I added a couple new memory diagnostics and displayed them automatically at the end of each step, like this:

[2021-05-13T20:31:24.120Z] Step 46 of 54 start: Rewrite VA domains for the buildtype
[2021-05-13T20:32:20.303Z] Step 46 end [54860ms]: Rewrite VA domains for the buildtype
[2021-05-13T20:32:20.303Z] Starting memory: 2036.38mB
[2021-05-13T20:32:20.303Z] Ending memory: 2001.7mB
[2021-05-13T20:32:20.303Z] Delta: -34.68mB
[2021-05-13T20:32:20.303Z] Memory stats:
[2021-05-13T20:32:20.303Z] - rss: 8985.42mb
[2021-05-13T20:32:20.303Z] - heapTotal: 3157.96mb
[2021-05-13T20:32:20.303Z] - heapUsed: 2001.74mb
[2021-05-13T20:32:20.303Z] - external: 2943.66mb
[2021-05-13T20:32:20.303Z] - arrayBuffers: 73.55mb

RSS is the number that's most important since that's the actual memory use in the EC2 instance.

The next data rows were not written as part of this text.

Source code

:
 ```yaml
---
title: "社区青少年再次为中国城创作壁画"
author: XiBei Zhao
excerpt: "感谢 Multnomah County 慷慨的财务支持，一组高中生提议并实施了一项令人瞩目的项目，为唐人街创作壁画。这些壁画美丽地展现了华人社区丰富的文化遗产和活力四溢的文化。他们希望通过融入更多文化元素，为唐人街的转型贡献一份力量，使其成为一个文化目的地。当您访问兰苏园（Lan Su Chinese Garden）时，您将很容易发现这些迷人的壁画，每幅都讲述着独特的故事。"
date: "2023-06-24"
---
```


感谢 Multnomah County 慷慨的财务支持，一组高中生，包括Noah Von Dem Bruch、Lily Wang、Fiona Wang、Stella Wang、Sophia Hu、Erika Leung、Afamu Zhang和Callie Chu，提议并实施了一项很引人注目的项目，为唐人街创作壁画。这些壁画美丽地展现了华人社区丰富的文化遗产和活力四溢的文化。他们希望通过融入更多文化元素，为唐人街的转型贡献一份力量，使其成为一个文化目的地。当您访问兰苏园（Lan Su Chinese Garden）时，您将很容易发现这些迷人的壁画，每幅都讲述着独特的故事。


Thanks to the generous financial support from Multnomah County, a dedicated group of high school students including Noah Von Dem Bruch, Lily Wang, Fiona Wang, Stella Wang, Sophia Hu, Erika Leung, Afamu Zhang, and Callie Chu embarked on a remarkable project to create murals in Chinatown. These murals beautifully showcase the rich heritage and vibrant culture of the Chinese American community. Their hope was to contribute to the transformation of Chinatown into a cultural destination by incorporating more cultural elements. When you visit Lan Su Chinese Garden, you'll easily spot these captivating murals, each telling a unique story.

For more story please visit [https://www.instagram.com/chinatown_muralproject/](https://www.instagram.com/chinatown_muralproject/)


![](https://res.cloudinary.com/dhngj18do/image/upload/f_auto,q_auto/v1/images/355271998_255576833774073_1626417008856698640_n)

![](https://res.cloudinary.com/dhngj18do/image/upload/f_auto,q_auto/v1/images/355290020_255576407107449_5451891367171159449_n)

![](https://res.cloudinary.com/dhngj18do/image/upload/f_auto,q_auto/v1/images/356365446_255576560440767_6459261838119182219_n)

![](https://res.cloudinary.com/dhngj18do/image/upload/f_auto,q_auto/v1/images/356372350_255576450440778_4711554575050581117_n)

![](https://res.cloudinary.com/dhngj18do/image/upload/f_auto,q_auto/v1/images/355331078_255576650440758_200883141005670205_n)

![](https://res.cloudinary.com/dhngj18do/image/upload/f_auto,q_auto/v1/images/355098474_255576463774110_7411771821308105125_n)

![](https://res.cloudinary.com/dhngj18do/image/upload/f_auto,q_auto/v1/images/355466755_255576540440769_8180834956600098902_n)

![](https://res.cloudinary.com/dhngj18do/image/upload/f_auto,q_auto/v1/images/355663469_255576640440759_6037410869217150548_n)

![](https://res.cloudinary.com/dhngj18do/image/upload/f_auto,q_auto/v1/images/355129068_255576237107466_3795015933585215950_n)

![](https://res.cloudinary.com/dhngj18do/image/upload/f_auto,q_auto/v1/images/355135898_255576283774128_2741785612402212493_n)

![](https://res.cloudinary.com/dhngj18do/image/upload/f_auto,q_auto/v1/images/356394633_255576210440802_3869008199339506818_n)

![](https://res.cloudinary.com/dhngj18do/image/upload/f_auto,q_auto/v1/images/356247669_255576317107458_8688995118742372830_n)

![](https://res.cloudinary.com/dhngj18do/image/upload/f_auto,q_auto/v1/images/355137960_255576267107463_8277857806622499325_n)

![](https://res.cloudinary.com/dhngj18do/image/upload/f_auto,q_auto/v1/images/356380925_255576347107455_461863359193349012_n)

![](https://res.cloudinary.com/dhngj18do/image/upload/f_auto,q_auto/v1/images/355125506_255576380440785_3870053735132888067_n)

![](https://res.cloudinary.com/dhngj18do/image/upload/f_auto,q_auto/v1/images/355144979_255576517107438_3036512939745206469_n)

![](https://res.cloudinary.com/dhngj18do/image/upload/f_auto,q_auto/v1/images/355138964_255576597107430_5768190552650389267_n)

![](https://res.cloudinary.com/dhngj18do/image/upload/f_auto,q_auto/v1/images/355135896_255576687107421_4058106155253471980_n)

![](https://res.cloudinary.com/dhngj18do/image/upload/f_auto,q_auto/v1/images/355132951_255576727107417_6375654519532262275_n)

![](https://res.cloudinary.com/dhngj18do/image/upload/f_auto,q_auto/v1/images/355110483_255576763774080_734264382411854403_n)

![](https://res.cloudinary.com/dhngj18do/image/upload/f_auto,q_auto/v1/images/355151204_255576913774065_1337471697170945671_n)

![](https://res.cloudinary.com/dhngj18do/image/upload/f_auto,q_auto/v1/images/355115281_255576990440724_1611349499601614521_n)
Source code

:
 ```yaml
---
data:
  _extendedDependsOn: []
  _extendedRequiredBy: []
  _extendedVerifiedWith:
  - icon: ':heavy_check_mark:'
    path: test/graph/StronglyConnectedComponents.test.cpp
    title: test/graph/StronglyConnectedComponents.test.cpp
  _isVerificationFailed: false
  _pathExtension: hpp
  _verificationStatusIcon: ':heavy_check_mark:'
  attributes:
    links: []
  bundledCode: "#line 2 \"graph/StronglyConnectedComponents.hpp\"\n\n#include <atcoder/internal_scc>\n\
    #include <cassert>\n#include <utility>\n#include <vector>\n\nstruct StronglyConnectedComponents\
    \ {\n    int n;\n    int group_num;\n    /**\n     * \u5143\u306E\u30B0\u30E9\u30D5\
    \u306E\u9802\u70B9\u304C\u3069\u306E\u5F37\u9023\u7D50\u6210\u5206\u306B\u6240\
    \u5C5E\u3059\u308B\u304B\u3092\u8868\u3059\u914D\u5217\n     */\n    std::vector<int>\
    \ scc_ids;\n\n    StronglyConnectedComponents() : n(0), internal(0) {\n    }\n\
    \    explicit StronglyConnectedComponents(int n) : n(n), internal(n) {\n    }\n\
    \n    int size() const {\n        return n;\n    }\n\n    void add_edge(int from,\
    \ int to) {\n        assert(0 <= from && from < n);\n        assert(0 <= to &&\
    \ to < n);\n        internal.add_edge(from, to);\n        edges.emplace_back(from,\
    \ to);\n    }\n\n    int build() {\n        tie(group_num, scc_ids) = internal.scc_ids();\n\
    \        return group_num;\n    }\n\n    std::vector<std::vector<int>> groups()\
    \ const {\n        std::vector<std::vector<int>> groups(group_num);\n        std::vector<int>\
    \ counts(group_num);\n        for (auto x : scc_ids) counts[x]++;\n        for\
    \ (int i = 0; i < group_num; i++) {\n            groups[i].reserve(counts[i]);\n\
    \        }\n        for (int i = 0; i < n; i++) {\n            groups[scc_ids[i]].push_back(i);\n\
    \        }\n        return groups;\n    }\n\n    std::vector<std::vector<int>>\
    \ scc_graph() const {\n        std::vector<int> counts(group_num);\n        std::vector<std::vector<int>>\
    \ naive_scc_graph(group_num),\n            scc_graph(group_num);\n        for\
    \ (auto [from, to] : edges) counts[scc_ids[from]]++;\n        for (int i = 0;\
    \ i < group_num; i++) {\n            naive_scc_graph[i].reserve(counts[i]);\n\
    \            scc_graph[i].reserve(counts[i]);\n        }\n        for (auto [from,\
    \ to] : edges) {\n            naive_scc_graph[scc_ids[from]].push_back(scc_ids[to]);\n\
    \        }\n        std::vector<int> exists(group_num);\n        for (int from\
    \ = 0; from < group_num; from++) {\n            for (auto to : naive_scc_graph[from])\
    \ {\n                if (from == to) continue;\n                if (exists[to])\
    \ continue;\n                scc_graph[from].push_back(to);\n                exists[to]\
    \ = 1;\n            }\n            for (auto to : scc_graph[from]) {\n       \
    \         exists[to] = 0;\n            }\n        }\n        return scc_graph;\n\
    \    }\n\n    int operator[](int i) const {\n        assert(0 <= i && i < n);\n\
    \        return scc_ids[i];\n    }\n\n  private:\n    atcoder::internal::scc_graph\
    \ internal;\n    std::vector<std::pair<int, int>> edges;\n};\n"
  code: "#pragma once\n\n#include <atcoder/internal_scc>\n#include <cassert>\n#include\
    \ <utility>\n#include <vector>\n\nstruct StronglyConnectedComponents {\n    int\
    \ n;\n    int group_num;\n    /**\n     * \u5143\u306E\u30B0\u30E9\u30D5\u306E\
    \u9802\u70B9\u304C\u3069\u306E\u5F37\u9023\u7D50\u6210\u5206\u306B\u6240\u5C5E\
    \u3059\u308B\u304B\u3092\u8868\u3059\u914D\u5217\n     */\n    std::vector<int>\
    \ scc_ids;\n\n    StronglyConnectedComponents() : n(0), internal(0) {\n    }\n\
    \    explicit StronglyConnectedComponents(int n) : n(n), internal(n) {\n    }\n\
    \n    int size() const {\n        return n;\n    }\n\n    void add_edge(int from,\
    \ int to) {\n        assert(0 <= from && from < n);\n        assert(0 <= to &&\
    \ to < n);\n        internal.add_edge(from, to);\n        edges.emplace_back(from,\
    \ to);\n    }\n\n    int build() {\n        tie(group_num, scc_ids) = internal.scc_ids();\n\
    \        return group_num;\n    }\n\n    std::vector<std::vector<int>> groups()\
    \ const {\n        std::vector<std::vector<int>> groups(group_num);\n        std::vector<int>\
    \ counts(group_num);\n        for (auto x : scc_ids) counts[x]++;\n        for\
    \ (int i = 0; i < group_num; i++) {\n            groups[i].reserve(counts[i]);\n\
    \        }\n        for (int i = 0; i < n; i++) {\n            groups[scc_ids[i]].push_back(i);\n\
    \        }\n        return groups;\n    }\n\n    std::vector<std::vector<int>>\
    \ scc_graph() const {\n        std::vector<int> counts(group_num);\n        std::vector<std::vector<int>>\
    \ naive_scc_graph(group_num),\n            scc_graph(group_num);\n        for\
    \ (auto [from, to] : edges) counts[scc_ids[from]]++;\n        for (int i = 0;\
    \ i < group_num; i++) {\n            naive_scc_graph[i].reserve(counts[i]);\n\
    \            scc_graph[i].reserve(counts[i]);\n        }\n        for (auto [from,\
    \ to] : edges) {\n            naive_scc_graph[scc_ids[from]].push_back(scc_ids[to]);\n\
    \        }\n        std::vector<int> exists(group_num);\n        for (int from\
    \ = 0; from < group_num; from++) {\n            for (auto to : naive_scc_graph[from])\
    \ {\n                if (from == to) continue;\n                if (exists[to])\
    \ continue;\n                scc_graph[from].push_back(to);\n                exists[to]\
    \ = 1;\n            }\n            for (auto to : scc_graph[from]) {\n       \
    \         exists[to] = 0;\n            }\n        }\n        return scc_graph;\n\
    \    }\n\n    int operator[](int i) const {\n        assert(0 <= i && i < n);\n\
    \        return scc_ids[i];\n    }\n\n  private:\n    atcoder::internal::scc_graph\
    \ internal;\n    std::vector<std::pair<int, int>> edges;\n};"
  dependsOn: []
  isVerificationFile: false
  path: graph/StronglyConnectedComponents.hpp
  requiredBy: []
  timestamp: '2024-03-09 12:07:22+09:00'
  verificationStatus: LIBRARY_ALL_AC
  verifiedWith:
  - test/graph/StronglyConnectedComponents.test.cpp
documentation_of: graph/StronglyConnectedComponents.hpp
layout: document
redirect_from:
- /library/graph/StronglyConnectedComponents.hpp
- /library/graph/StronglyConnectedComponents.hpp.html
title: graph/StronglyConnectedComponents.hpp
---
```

I tried commenting out two steps:

Rewrite VA domains for the buildtype
Parse a virtual DOM from every .html file and perform a variety of DOM sub-operations on each file

and the build succeeded with a peak of about 20gb total memory used (3 builds * 6.5gb used per build). With those two steps in place, rss increased to >9gb per build and the instance ran out of memory. In particular the Rewrite VA domains step increased rss by about 2gb, and it did not decrease after the step completed. This step is pretty straightforward and should not result in the 2gb per build increase we are seeing. I'll investigate it further.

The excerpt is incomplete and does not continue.